Records from a data collection:
:::::
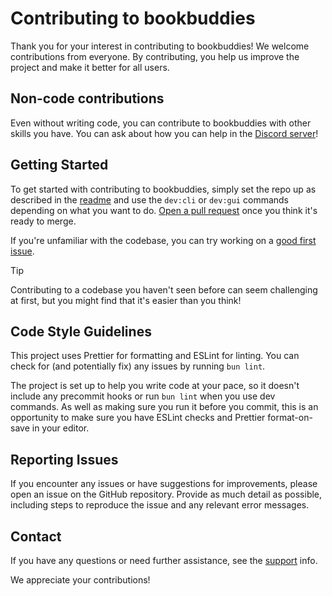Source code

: # Contributing to bookbuddies

Thank you for your interest in contributing to bookbuddies! We welcome contributions from everyone. By contributing, you help us improve the project and make it better for all users.

## Non-code contributions

Even without writing code, you can contribute to bookbuddies with other skills you have. You can ask about how you can help in the [Discord server](https://discord.gg/lbry)!

## Getting Started

To get started with contributing to bookbuddies, simply set the repo up as described in the [readme](README.md#setup) and use the `dev:cli` or `dev:gui` commands depending on what you want to do. [Open a pull request](https://github.com/LBRYFoundation/bookbuddies/compare) once you think it's ready to merge.

If you're unfamiliar with the codebase, you can try working on a [good first issue](https://github.com/LBRYFoundation/bookbuddies/issues?q=is%3Aopen+is%3Aissue+label%3A%22good+first+issue%22).

> [!TIP]
> Contributing to a codebase you haven't seen before can seem challenging at first, but you might find that it's easier than you think!

## Code Style Guidelines

This project uses Prettier for formatting and ESLint for linting. You can check for (and potentially fix) any issues by running `bun lint`.

The project is set up to help you write code at your pace, so it doesn't include any precommit hooks or run `bun lint` when you use dev commands. As well as making sure you run it before you commit, this is an opportunity to make sure you have ESLint checks and Prettier format-on-save in your editor.

## Reporting Issues

If you encounter any issues or have suggestions for improvements, please open an issue on the GitHub repository. Provide as much detail as possible, including steps to reproduce the issue and any relevant error messages.

## Contact

If you have any questions or need further assistance, see the [support](SUPPORT.md) info.

We appreciate your contributions!
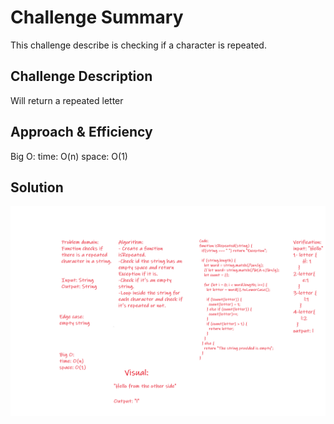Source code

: # Challenge Summary
<!-- Short summary or background information -->
This challenge describe is checking if a character is repeated.

## Challenge Description
<!-- Description of the challenge -->
Will return a repeated letter

## Approach & Efficiency
<!-- What approach did you take? Why? What is the Big O space/time for this approach? -->

Big O:
time: O(n)
space: O(1)


## Solution
<!-- Embedded whiteboard image -->

![whiteboard](repeated.png)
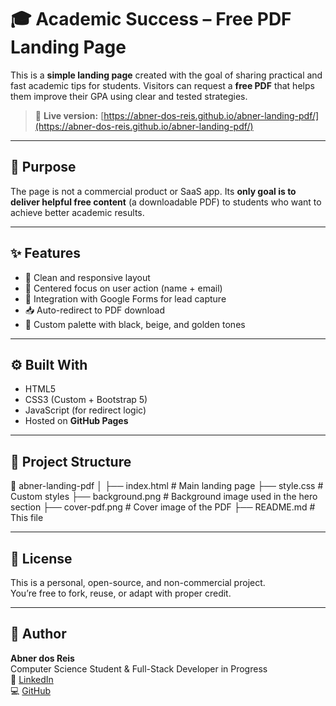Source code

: # 🎓 Academic Success – Free PDF Landing Page

This is a **simple landing page** created with the goal of sharing practical and fast academic tips for students. Visitors can request a **free PDF** that helps them improve their GPA using clear and tested strategies.

> 🔗 **Live version:** [https://abner-dos-reis.github.io/abner-landing-pdf/](https://abner-dos-reis.github.io/abner-landing-pdf/)

---

## 📌 Purpose

The page is not a commercial product or SaaS app. Its **only goal is to deliver helpful free content** (a downloadable PDF) to students who want to achieve better academic results.

---

## ✨ Features

- 📘 Clean and responsive layout
- 🎯 Centered focus on user action (name + email)
- 📩 Integration with Google Forms for lead capture
- 📥 Auto-redirect to PDF download
- 🎨 Custom palette with black, beige, and golden tones

---

## ⚙️ Built With

- HTML5
- CSS3 (Custom + Bootstrap 5)
- JavaScript (for redirect logic)
- Hosted on **GitHub Pages**

---

## 📁 Project Structure

📂 abner-landing-pdf
│
├── index.html # Main landing page
├── style.css # Custom styles
├── background.png # Background image used in the hero section
├── cover-pdf.png # Cover image of the PDF
├── README.md # This file



---

## 📜 License

This is a personal, open-source, and non-commercial project.  
You’re free to fork, reuse, or adapt with proper credit.

---

## 🙋 Author

**Abner dos Reis**  
Computer Science Student & Full-Stack Developer in Progress  
🔗 [LinkedIn](https://www.linkedin.com/in/abner-dos-reis/)  
💻 [GitHub](https://github.com/abner-dos-reis)
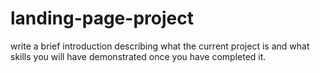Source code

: # landing-page-project
write a brief introduction describing what the current project is and what skills you will have demonstrated once you have completed it. 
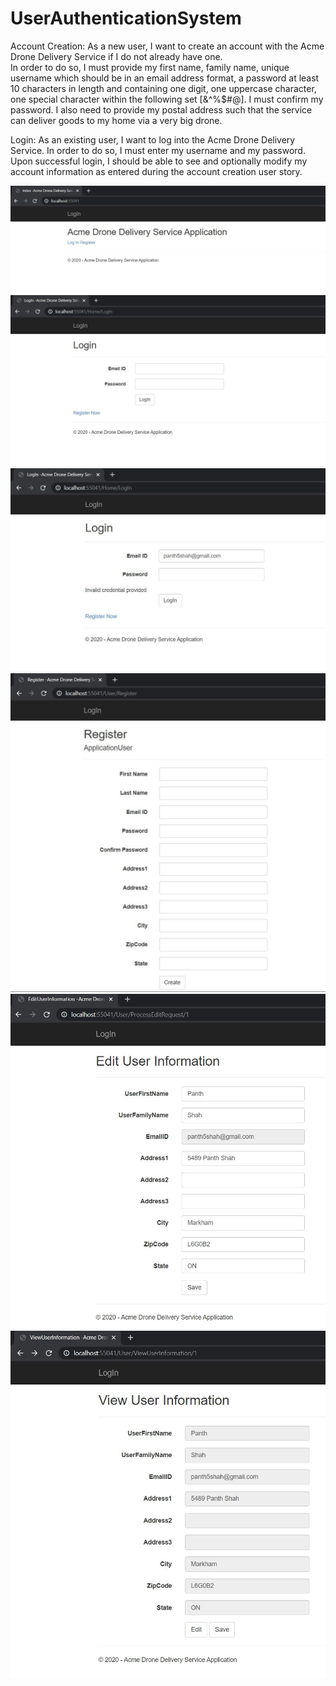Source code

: # UserAuthenticationSystem

Account Creation:
As a new user, 
I want to create an account with the Acme Drone Delivery Service if I do not already have one.  
In order to do so, I must provide my first name, family name, unique username which should be in an email address format, a password at least 10 characters in length and containing one digit, one uppercase character, one special character within the following set [&^%$#@]. 
I must confirm my password.
I also need to provide my postal address such that the service can deliver goods to my home via a very big drone.

Login:
As an existing user, I want to log into the Acme Drone Delivery Service. 
In order to do so, I must enter my username and my password. 
Upon successful login, I should be able to see and optionally modify my account information as entered during the account creation user story.

![alt text](https://github.com/Panth-Shah/UserAuthenticationSystem/blob/master/DroneDeliverApp/ApplicationUserAuthSystem/UILookup/IndexPage.JPG)
![alt text](https://github.com/Panth-Shah/UserAuthenticationSystem/blob/master/DroneDeliverApp/ApplicationUserAuthSystem/UILookup/LogInPage.JPG)
![alt text](https://github.com/Panth-Shah/UserAuthenticationSystem/blob/master/DroneDeliverApp/ApplicationUserAuthSystem/UILookup/UserAuthentication.JPG)
![alt text](https://github.com/Panth-Shah/UserAuthenticationSystem/blob/master/DroneDeliverApp/ApplicationUserAuthSystem/UILookup/UserRegistrationPage.JPG)
![alt text](https://github.com/Panth-Shah/UserAuthenticationSystem/blob/master/DroneDeliverApp/ApplicationUserAuthSystem/UILookup/EditUserInformation.JPG)
![alt text](https://github.com/Panth-Shah/UserAuthenticationSystem/blob/master/DroneDeliverApp/ApplicationUserAuthSystem/UILookup/ViewUserInformation.JPG)
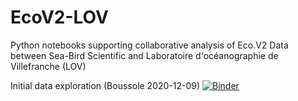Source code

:# EcoV2-LOV
Python notebooks supporting collaborative analysis of Eco.V2 Data between Sea-Bird Scientific and Laboratoire d'océanographie de Villefranche (LOV)

Initial data exploration (Boussole 2020-12-09) [![Binder](https://mybinder.org/badge_logo.svg)](https://mybinder.org/v2/gh/SBS-EREHM/EcoV2-LOV.git/main?filepath=docs%2FEcoV2LOV_Profiles1.ipynb)
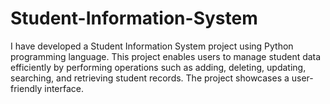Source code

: # Student-Information-System
I have developed a Student Information System project using Python programming language. This project enables users to manage student data efficiently by performing operations such as adding, deleting, updating, searching, and retrieving student records. The project showcases a user-friendly interface.
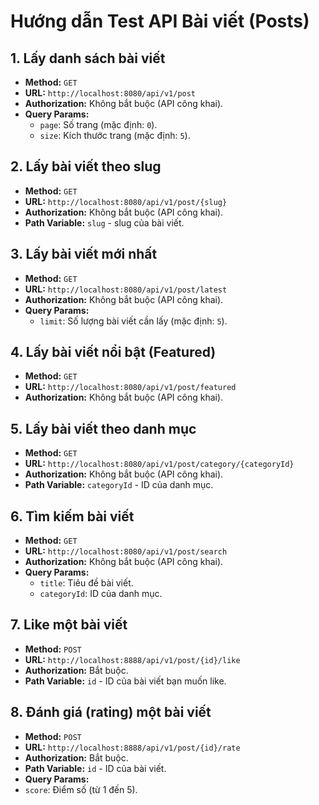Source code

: # Hướng dẫn Test API Bài viết (Posts)

## 1. Lấy danh sách bài viết

- **Method:** `GET`
- **URL:** `http://localhost:8080/api/v1/post`
- **Authorization:** Không bắt buộc (API công khai).
- **Query Params:**
    -   `page`: Số trang (mặc định: `0`).
    -   `size`: Kích thước trang (mặc định: `5`).

## 2. Lấy bài viết theo slug

- **Method:** `GET`
- **URL:** `http://localhost:8080/api/v1/post/{slug}`
- **Authorization:** Không bắt buộc (API công khai).
- **Path Variable:** `slug` - slug của bài viết.

## 3. Lấy bài viết mới nhất

- **Method:** `GET`
- **URL:** `http://localhost:8080/api/v1/post/latest`
- **Authorization:** Không bắt buộc (API công khai).
- **Query Params:**
    -   `limit`: Số lượng bài viết cần lấy (mặc định: `5`).

## 4. Lấy bài viết nổi bật (Featured)

- **Method:** `GET`
- **URL:** `http://localhost:8080/api/v1/post/featured`
- **Authorization:** Không bắt buộc (API công khai).

## 5. Lấy bài viết theo danh mục

- **Method:** `GET`
- **URL:** `http://localhost:8080/api/v1/post/category/{categoryId}`
- **Authorization:** Không bắt buộc (API công khai).
- **Path Variable:** `categoryId` - ID của danh mục.

## 6. Tìm kiếm bài viết

- **Method:** `GET`
- **URL:** `http://localhost:8080/api/v1/post/search`
- **Authorization:** Không bắt buộc (API công khai).
- **Query Params:**
    -   `title`: Tiêu đề bài viết.
    -   `categoryId`: ID của danh mục.

## 7. Like một bài viết

-   **Method:** `POST`
-   **URL:** `http://localhost:8888/api/v1/post/{id}/like`
-   **Authorization:** Bắt buộc.
-   **Path Variable:** `id` - ID của bài viết bạn muốn like.

## 8. Đánh giá (rating) một bài viết

-   **Method:** `POST`
-   **URL:** `http://localhost:8888/api/v1/post/{id}/rate`
-   **Authorization:** Bắt buộc.
-   **Path Variable:** `id` - ID của bài viết.
-   **Query Params:**
-   `score`: Điểm số (từ 1 đến 5).
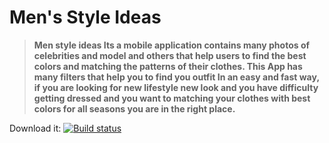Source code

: # Men's Style Ideas
> **Men style ideas Its a mobile application contains many photos of celebrities and model and others 
that help users to find the best colors and matching the patterns of their clothes.
This App has many filters that help you to find you outfit In an easy and fast way, 
if you are looking for new lifestyle new look and you have difficulty
getting dressed and you want to matching your clothes with best colors for all seasons you are in the right place.**

Download it: <a href="https://play.google.com/store/apps/details?id=com.tolastbit.outfit">
        <img src="https://www.gstatic.com/android/market_images/web/play_prism_hlock_2x.png" alt="Build status">
    </a>
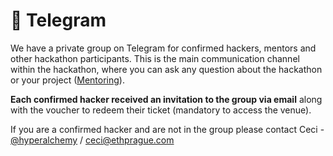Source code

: # 💬 Telegram

We have a private group on Telegram for confirmed hackers, mentors and other hackathon participants. This is the main communication channel within the hackathon, where you can ask any question about the hackathon or your project ([Mentoring](mentors/)).

**Each confirmed hacker received an invitation to the group via email** along with the voucher to redeem their ticket (mandatory to access the venue).&#x20;

If you are a confirmed hacker and are not in the group please contact Ceci - [@hyperalchemy](https://t.me/hyperalchemy) / [ceci@ethprague.com](mailto:ceci@ethprague.com)
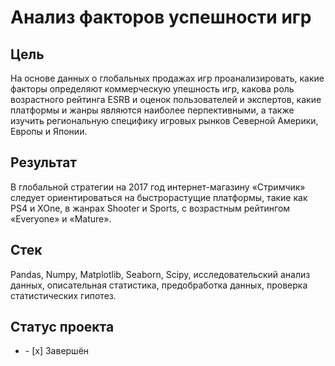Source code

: 
# Анализ факторов успешности игр
## Цель
На основе данных о глобальных продажах игр проанализировать, какие факторы определяют коммерческую упешность игр, какова роль возрастного рейтинга ESRB и оценок пользователей и экспертов, какие платформы и жанры являются наиболее перпективными, а также изучить региональную специфику игровых рынков Северной Америки, Европы и Японии.
## Результат
В глобальной стратегии на 2017 год интернет-магазину «Стримчик» следует ориентироваться на быстрорастущие платформы, такие как PS4 и XOne, в жанрах Shooter и Sports, с возрастным рейтингом «Everyone» и «Mature».
## Стек
Pandas, Numpy, Matplotlib, Seaborn, Scipy, исследовательский анализ данных, описательная статистика, предобработка данных, проверка статистических гипотез.
## Статус проекта
<ul><li>- [x] Завершён</li>
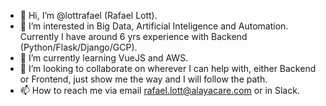- 👋 Hi, I’m @lottrafael (Rafael Lott).
- 👀 I’m interested in Big Data, Artificial Inteligence and Automation. Currently I have around 6 yrs experience with Backend (Python/Flask/Django/GCP).
- 🌱 I’m currently learning VueJS and AWS.
- 💞️ I’m looking to collaborate on wherever I can help with, either Backend or Frontend, just show me the way and I will follow the path.
- 📫 How to reach me via email rafael.lott@alayacare.com or in Slack.
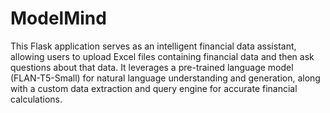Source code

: # ModelMind

This Flask application serves as an intelligent financial data assistant, allowing users to upload Excel files containing financial data and then ask questions about that data. It leverages a pre-trained language model (FLAN-T5-Small) for natural language understanding and generation, along with a custom data extraction and query engine for accurate financial calculations.
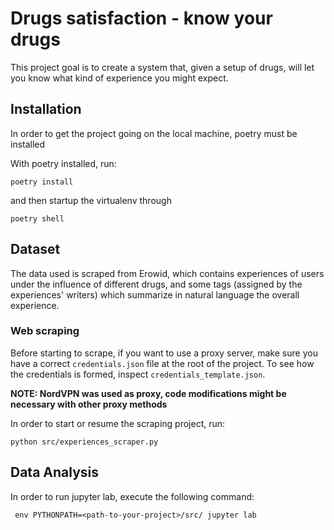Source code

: # Drugs satisfaction - know your drugs

This project goal is to create a system that, given a setup of drugs, will let you know what kind of experience you might expect.

## Installation

In order to get the project going on the local machine, poetry must be installed

With poetry installed, run:
    
    poetry install

and then startup the virtualenv through

    poetry shell


## Dataset

The data used is scraped from Erowid, which contains experiences of users under the influence of different drugs, 
and some tags (assigned by the experiences' writers) which summarize in natural language the overall experience.

### Web scraping

Before starting to scrape, if you want to use a proxy server, make sure you have a correct `credentials.json` file
at the root of the project. To see how the credentials is formed, inspect `credentials_template.json`.

**NOTE: NordVPN was used as proxy, code modifications might be necessary with other proxy methods**

In order to start or resume the scraping project, run:

    python src/experiences_scraper.py

## Data Analysis

In order to run jupyter lab, execute the following command:

     env PYTHONPATH=<path-to-your-project>/src/ jupyter lab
:::::
* Try it *
Your task is to collect every line above that contains the word "theo".

* Your response *
## 2. Lấy bài viết theo slug
## 5. Lấy bài viết theo danh mục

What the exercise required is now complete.